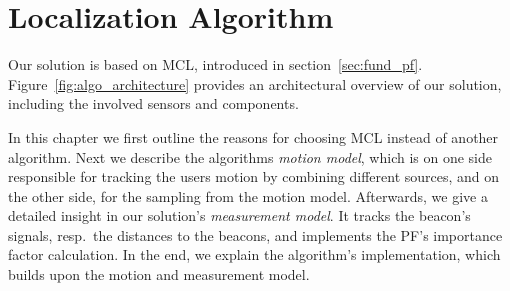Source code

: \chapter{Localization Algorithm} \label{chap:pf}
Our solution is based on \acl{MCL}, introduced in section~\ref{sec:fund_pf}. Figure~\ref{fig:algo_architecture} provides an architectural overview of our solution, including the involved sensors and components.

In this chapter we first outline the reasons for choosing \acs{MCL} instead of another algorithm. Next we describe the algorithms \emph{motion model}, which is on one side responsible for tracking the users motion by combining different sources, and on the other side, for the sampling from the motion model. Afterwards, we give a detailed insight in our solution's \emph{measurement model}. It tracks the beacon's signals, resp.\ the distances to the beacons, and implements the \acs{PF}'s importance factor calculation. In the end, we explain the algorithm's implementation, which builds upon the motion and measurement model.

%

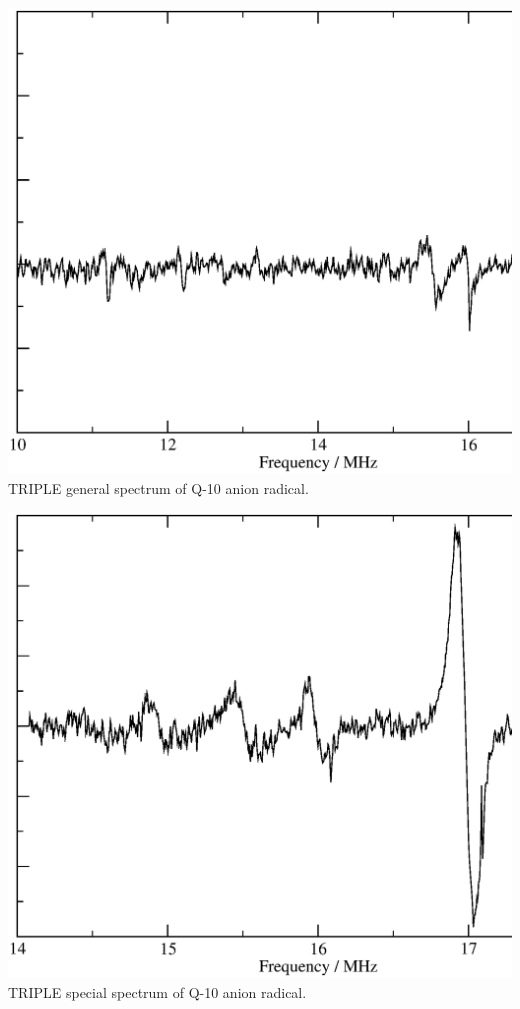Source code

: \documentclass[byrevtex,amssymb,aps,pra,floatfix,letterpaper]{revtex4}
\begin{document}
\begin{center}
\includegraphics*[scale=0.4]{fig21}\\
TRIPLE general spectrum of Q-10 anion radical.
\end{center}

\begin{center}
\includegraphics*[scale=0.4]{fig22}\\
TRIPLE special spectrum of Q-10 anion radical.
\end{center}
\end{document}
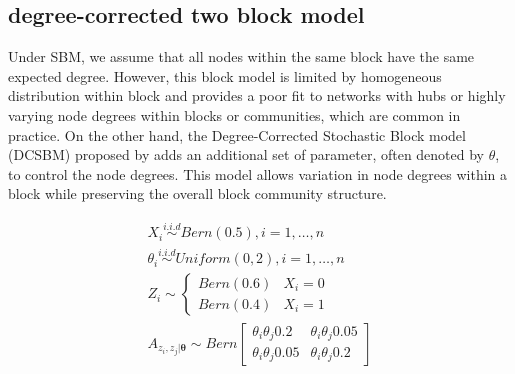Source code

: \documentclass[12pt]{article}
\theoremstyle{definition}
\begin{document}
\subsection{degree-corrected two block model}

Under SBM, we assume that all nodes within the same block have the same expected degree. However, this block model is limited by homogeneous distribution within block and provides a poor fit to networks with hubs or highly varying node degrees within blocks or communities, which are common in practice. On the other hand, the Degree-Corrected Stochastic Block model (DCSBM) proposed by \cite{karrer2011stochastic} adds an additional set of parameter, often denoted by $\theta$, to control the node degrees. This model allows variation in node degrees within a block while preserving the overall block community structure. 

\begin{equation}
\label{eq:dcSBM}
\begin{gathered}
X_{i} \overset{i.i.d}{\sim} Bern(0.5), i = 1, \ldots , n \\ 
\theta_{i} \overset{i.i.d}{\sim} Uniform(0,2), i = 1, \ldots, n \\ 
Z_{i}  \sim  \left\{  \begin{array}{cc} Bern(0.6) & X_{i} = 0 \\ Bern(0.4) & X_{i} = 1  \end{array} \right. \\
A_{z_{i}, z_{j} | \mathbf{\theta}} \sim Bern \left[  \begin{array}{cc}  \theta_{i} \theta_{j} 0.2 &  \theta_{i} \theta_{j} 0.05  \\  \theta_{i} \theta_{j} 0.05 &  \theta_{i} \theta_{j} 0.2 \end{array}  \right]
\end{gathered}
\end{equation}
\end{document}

= = = = =

Transcribe every entry word for word, excluding images.

__RESPONSE__:
Source code

: \chapter{Localization Algorithm} \label{chap:pf}
Our solution is based on \acl{MCL}, introduced in section~\ref{sec:fund_pf}. Figure~\ref{fig:algo_architecture} provides an architectural overview of our solution, including the involved sensors and components.

In this chapter we first outline the reasons for choosing \acs{MCL} instead of another algorithm. Next we describe the algorithms \emph{motion model}, which is on one side responsible for tracking the users motion by combining different sources, and on the other side, for the sampling from the motion model. Afterwards, we give a detailed insight in our solution's \emph{measurement model}. It tracks the beacon's signals, resp.\ the distances to the beacons, and implements the \acs{PF}'s importance factor calculation. In the end, we explain the algorithm's implementation, which builds upon the motion and measurement model.

%

Source code

: \documentclass[byrevtex,amssymb,aps,pra,floatfix,letterpaper]{revtex4}
\begin{document}
\begin{center}
\includegraphics*[scale=0.4]{fig21}\\
TRIPLE general spectrum of Q-10 anion radical.
\end{center}

\begin{center}
\includegraphics*[scale=0.4]{fig22}\\
TRIPLE special spectrum of Q-10 anion radical.
\end{center}
\end{document}
Source code

: \documentclass[12pt]{article}
\theoremstyle{definition}
\begin{document}
\subsection{degree-corrected two block model}

Under SBM, we assume that all nodes within the same block have the same expected degree. However, this block model is limited by homogeneous distribution within block and provides a poor fit to networks with hubs or highly varying node degrees within blocks or communities, which are common in practice. On the other hand, the Degree-Corrected Stochastic Block model (DCSBM) proposed by \cite{karrer2011stochastic} adds an additional set of parameter, often denoted by $\theta$, to control the node degrees. This model allows variation in node degrees within a block while preserving the overall block community structure. 

\begin{equation}
\label{eq:dcSBM}
\begin{gathered}
X_{i} \overset{i.i.d}{\sim} Bern(0.5), i = 1, \ldots , n \\ 
\theta_{i} \overset{i.i.d}{\sim} Uniform(0,2), i = 1, \ldots, n \\ 
Z_{i}  \sim  \left\{  \begin{array}{cc} Bern(0.6) & X_{i} = 0 \\ Bern(0.4) & X_{i} = 1  \end{array} \right. \\
A_{z_{i}, z_{j} | \mathbf{\theta}} \sim Bern \left[  \begin{array}{cc}  \theta_{i} \theta_{j} 0.2 &  \theta_{i} \theta_{j} 0.05  \\  \theta_{i} \theta_{j} 0.05 &  \theta_{i} \theta_{j} 0.2 \end{array}  \right]
\end{gathered}
\end{equation}
\end{document}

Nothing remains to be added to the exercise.